(Records from a data source)
--
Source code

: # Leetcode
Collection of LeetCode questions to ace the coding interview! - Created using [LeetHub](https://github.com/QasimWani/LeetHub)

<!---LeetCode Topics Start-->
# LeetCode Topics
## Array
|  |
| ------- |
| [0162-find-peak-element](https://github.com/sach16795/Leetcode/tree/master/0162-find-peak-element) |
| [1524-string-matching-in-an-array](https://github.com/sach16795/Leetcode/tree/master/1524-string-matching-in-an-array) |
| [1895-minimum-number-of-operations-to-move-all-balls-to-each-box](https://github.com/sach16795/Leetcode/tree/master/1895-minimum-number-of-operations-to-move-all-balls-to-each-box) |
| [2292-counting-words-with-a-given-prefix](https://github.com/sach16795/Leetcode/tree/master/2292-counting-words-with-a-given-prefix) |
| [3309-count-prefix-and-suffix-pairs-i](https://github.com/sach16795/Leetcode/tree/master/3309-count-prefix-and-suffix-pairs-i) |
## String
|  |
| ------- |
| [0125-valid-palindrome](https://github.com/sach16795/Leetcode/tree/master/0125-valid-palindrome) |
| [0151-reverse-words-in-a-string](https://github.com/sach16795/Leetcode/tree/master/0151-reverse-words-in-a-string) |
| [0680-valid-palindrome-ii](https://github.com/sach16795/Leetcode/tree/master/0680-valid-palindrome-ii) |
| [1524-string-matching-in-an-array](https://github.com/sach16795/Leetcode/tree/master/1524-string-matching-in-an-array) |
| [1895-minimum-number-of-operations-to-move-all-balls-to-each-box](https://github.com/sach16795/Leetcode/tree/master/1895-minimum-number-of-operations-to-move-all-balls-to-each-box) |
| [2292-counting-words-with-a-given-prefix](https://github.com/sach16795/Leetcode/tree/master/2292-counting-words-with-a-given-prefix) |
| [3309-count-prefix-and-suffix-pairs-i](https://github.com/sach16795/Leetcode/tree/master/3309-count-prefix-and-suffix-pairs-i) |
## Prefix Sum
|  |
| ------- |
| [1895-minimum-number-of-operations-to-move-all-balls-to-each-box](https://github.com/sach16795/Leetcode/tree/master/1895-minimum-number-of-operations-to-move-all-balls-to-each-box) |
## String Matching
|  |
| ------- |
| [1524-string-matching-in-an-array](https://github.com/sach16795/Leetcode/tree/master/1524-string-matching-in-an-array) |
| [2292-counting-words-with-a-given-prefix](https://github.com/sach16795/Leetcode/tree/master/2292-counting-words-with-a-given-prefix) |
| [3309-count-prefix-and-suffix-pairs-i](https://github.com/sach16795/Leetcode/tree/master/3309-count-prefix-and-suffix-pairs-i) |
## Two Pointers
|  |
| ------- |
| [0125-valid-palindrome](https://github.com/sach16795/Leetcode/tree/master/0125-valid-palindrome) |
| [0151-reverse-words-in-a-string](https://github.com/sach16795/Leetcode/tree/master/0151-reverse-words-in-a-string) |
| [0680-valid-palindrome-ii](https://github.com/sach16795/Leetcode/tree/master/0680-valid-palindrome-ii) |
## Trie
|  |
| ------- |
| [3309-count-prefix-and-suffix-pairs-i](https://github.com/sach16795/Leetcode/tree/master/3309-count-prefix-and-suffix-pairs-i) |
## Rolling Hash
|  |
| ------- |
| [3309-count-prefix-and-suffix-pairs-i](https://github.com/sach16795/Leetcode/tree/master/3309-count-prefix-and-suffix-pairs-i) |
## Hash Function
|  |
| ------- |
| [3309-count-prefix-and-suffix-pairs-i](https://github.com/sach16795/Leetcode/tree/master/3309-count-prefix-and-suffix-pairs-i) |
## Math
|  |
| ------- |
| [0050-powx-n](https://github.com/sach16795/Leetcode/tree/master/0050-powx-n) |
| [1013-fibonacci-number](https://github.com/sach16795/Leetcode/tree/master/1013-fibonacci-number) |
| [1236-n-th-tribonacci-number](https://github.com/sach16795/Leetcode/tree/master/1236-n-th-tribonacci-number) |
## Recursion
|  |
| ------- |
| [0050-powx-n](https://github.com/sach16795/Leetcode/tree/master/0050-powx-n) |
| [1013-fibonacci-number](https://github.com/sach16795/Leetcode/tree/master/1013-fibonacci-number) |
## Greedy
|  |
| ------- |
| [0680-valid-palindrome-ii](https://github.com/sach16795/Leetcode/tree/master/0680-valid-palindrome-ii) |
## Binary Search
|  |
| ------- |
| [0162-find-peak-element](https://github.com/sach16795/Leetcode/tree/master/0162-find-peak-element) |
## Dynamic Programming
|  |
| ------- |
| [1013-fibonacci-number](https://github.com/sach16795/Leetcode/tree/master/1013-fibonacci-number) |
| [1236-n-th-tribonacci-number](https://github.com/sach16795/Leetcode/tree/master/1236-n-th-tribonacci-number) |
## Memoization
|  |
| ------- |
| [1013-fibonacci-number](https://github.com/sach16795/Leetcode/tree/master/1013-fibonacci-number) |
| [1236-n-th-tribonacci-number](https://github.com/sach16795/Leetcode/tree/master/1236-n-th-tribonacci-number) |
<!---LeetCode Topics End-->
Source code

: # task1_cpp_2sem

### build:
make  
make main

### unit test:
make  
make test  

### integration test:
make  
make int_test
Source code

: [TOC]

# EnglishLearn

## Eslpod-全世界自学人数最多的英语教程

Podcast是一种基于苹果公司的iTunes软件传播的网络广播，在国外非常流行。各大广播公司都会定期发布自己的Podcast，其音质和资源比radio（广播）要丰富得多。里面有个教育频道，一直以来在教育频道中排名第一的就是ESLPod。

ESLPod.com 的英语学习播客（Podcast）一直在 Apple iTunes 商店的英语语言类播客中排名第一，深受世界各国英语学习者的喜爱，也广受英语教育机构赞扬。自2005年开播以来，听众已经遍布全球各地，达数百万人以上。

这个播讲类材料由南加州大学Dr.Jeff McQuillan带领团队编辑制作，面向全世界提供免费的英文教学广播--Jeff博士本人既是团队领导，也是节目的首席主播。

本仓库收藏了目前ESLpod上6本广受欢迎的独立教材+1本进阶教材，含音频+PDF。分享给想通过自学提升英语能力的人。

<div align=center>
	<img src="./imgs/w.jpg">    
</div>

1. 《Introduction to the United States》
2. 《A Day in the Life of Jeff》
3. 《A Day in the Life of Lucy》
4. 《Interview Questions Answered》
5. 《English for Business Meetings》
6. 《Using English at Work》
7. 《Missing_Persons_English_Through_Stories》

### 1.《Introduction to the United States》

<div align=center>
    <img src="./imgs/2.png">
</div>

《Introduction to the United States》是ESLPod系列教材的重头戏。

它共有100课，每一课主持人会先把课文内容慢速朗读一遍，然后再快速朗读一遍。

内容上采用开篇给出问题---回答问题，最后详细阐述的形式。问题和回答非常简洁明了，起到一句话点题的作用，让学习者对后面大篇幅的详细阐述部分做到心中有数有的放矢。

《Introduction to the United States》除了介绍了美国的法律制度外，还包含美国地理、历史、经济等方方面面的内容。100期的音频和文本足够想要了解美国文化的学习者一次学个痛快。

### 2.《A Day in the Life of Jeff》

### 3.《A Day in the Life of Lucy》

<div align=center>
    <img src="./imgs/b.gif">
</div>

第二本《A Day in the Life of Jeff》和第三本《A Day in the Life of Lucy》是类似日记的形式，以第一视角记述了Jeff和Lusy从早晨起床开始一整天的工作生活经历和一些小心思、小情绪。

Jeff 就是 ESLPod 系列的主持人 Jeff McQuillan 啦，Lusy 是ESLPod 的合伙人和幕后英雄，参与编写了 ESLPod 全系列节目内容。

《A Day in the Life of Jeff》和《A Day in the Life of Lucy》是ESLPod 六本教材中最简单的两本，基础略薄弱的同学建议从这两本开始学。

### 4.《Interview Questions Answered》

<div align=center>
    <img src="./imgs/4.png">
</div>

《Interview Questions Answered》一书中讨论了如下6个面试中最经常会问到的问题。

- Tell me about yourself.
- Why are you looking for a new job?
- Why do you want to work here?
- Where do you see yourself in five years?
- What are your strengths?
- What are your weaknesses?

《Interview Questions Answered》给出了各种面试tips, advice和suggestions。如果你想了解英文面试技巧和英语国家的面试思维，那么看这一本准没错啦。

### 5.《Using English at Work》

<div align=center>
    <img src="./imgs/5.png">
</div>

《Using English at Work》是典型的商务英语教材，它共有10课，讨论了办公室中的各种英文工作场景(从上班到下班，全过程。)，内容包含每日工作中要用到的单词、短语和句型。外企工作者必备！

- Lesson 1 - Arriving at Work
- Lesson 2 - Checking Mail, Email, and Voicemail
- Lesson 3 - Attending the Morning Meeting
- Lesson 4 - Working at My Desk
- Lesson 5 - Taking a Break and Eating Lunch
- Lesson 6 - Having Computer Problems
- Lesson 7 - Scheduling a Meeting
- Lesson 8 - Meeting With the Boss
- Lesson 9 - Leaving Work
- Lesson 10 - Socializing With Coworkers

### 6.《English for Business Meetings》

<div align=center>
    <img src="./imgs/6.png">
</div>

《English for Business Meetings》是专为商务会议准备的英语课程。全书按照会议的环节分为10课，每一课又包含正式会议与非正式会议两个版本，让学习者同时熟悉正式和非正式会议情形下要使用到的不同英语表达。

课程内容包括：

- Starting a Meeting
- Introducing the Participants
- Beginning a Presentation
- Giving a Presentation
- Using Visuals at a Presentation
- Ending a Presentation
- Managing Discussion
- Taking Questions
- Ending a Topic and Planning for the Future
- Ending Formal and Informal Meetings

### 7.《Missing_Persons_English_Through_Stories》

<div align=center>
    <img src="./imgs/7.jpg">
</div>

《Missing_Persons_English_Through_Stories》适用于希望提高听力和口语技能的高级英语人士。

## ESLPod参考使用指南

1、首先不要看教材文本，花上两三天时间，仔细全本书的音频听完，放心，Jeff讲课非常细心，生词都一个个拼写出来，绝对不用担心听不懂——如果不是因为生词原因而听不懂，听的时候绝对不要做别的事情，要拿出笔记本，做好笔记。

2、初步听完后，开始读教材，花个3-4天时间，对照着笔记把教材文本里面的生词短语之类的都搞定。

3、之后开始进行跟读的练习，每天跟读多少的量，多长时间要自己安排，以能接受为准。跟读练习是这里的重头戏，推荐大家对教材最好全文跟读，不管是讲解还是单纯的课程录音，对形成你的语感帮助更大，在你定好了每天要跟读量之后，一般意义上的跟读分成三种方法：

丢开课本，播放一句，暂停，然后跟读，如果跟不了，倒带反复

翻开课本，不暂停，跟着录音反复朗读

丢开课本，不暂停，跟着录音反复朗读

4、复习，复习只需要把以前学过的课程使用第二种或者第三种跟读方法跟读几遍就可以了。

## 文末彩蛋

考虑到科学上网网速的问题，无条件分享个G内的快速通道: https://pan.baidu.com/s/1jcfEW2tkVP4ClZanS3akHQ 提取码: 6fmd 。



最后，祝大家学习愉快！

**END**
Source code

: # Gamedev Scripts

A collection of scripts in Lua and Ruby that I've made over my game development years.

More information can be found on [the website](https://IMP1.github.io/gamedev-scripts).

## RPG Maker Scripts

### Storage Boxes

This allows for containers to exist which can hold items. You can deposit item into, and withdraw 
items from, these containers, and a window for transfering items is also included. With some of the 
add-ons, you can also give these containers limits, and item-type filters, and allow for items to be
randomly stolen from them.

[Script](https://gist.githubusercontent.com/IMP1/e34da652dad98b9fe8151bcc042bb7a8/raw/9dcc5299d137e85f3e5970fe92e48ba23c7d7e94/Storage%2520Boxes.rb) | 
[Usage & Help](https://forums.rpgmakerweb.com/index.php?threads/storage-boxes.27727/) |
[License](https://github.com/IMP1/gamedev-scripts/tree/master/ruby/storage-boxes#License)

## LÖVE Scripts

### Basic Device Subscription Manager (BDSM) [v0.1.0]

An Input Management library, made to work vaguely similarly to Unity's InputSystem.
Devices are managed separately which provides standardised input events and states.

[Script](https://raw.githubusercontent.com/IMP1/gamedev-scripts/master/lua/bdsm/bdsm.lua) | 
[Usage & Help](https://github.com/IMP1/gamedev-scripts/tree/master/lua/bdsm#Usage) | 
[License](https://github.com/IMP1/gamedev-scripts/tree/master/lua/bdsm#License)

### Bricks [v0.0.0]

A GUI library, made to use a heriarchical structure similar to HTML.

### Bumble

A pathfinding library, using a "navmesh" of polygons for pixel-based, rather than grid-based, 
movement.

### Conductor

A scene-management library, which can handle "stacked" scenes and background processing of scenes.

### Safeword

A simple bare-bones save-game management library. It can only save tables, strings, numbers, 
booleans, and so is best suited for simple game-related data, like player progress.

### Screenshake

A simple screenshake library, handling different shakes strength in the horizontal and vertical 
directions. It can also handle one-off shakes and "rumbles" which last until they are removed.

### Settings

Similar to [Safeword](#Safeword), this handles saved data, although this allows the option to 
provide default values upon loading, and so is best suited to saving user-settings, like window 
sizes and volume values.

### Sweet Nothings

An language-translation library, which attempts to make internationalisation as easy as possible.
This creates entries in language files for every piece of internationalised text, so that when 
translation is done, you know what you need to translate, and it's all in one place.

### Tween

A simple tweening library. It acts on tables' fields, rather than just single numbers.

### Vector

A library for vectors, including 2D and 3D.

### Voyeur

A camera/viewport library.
--
**The task:** Starting at the line above that holds "### 3.《A Day in the Life of Lucy》" and ending at the line that holds "- Lesson 10 - Socializing With Coworkers", transcribe each line exactly and include no other lines.

**Solution to this exercise:**
### 3.《A Day in the Life of Lucy》

<div align=center>
    <img src="./imgs/b.gif">
</div>

第二本《A Day in the Life of Jeff》和第三本《A Day in the Life of Lucy》是类似日记的形式，以第一视角记述了Jeff和Lusy从早晨起床开始一整天的工作生活经历和一些小心思、小情绪。

Jeff 就是 ESLPod 系列的主持人 Jeff McQuillan 啦，Lusy 是ESLPod 的合伙人和幕后英雄，参与编写了 ESLPod 全系列节目内容。

《A Day in the Life of Jeff》和《A Day in the Life of Lucy》是ESLPod 六本教材中最简单的两本，基础略薄弱的同学建议从这两本开始学。

### 4.《Interview Questions Answered》

<div align=center>
    <img src="./imgs/4.png">
</div>

《Interview Questions Answered》一书中讨论了如下6个面试中最经常会问到的问题。

- Tell me about yourself.
- Why are you looking for a new job?
- Why do you want to work here?
- Where do you see yourself in five years?
- What are your strengths?
- What are your weaknesses?

《Interview Questions Answered》给出了各种面试tips, advice和suggestions。如果你想了解英文面试技巧和英语国家的面试思维，那么看这一本准没错啦。

### 5.《Using English at Work》

<div align=center>
    <img src="./imgs/5.png">
</div>

《Using English at Work》是典型的商务英语教材，它共有10课，讨论了办公室中的各种英文工作场景(从上班到下班，全过程。)，内容包含每日工作中要用到的单词、短语和句型。外企工作者必备！

- Lesson 1 - Arriving at Work
- Lesson 2 - Checking Mail, Email, and Voicemail
- Lesson 3 - Attending the Morning Meeting
- Lesson 4 - Working at My Desk
- Lesson 5 - Taking a Break and Eating Lunch
- Lesson 6 - Having Computer Problems
- Lesson 7 - Scheduling a Meeting
- Lesson 8 - Meeting With the Boss
- Lesson 9 - Leaving Work
- Lesson 10 - Socializing With Coworkers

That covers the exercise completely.